Estuarine Intertidal Mixed-Fines and Mud: Channel/Slough

Undisturbed channels and sloughs are troughs within a tidal flat that drain slowly throughout the tidal cycle. They are usually lined with marsh plants, contain numerous invertebrates and fishes, and are used by shorebirds, herons, raccoons, otter, mink, and other organisms as important foraging areas.
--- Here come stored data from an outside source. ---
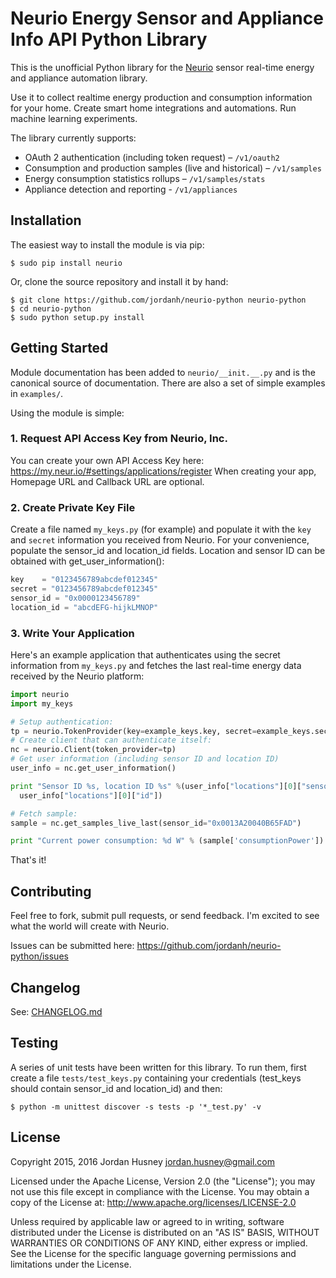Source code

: # Neurio Energy Sensor and Appliance Info API Python Library

This is the unofficial Python library for the [Neurio](http://neur.io)
sensor real-time energy and appliance automation library.

Use it to collect realtime energy production and consumption information for
your home. Create smart home integrations and automations.
Run machine learning experiments.

The library currently supports:

 - OAuth 2 authentication (including token request) – `/v1/oauth2`
 - Consumption and production samples (live and historical) – `/v1/samples`
 - Energy consumption statistics rollups – `/v1/samples/stats`
 - Appliance detection and reporting - `/v1/appliances`


## Installation

The easiest way to install the module is via pip:

    $ sudo pip install neurio

Or, clone the source repository and install it by hand:

    $ git clone https://github.com/jordanh/neurio-python neurio-python
    $ cd neurio-python
    $ sudo python setup.py install


## Getting Started

Module documentation has been added to `neurio/__init.__.py` and is the
canonical source of documentation. There are also a set of simple examples
in `examples/`.

Using the module is simple:

### 1. Request API Access Key from Neurio, Inc.

You can create your own API Access Key here:
https://my.neur.io/#settings/applications/register
When creating your app, Homepage URL and Callback URL are optional.

### 2. Create Private Key File

Create a file named `my_keys.py` (for example) and populate it with the
`key` and `secret` information you received from Neurio. For your convenience,
populate the sensor_id and location_id fields. Location and sensor ID can be
obtained with get_user_information():

```python
key    = "0123456789abcdef012345"
secret = "0123456789abcdef012345"
sensor_id = "0x0000123456789"
location_id = "abcdEFG-hijkLMNOP"
```

### 3. Write Your Application

Here's an example application that authenticates using the secret
information from `my_keys.py` and fetches the last real-time energy
data received by the Neurio platform:

```python
import neurio
import my_keys

# Setup authentication:
tp = neurio.TokenProvider(key=example_keys.key, secret=example_keys.secret)
# Create client that can authenticate itself:
nc = neurio.Client(token_provider=tp)
# Get user information (including sensor ID and location ID)
user_info = nc.get_user_information()

print "Sensor ID %s, location ID %s" %(user_info["locations"][0]["sensors"][0]["sensorId"],
  user_info["locations"][0]["id"])

# Fetch sample:
sample = nc.get_samples_live_last(sensor_id="0x0013A20040B65FAD")

print "Current power consumption: %d W" % (sample['consumptionPower'])
```

That's it!

## Contributing

Feel free to fork, submit pull requests, or send feedback. I'm excited
to see what the world will create with Neurio.

Issues can be submitted here: https://github.com/jordanh/neurio-python/issues

## Changelog

See: [CHANGELOG.md](./CHANGELOG.md)

## Testing

A series of unit tests have been written for this library. To run them,
first create a file `tests/test_keys.py` containing your credentials
(test_keys should contain sensor_id and location_id) and then:

    $ python -m unittest discover -s tests -p '*_test.py' -v

## License

Copyright 2015, 2016 Jordan Husney <jordan.husney@gmail.com>

Licensed under the Apache License, Version 2.0 (the "License");
you may not use this file except in compliance with the License.
You may obtain a copy of the License at: http://www.apache.org/licenses/LICENSE-2.0

Unless required by applicable law or agreed to in writing, software
distributed under the License is distributed on an "AS IS" BASIS,
WITHOUT WARRANTIES OR CONDITIONS OF ANY KIND, either express or implied.
See the License for the specific language governing permissions and
limitations under the License.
Dunlin, sanderling, and western sandpipers are especially abundant.  Most resident and migratory birds, especially waterfowl, that use estuaries for feeding or roosting occupy channels at various times.  Precise invertebrate and plant assemblages probably vary with salinity, flow rate, and substratum type, but common species of blind and subsidiary (shallow, intertidal) channels can be enumerated.  The drift line commonly is covered with organic debris.

Common Species

Zostera marina is found in some channels.  Common animals include chironomid (insect) larvae, the amphipods Corophium salmonis, Paramoera columbiana, and Eogammarus spp.; the polychaetes Hobsonia florida and Manayunkia aestuarina, the clam Macoma balthica, the shore crab Hemigrapsus oregonensis, tanaids, and mysids. Fishes found in channels include fry of chum, coho, and pink salmon, three-spined stickleback, starry flounder, and staghorn sculpin.

Sites Surveyed

Skagit flats, coastal estuaries.

Sources

Congleton, 1978; Smith, 1980; Simenstad, 1983; C. Staude unpubl. data.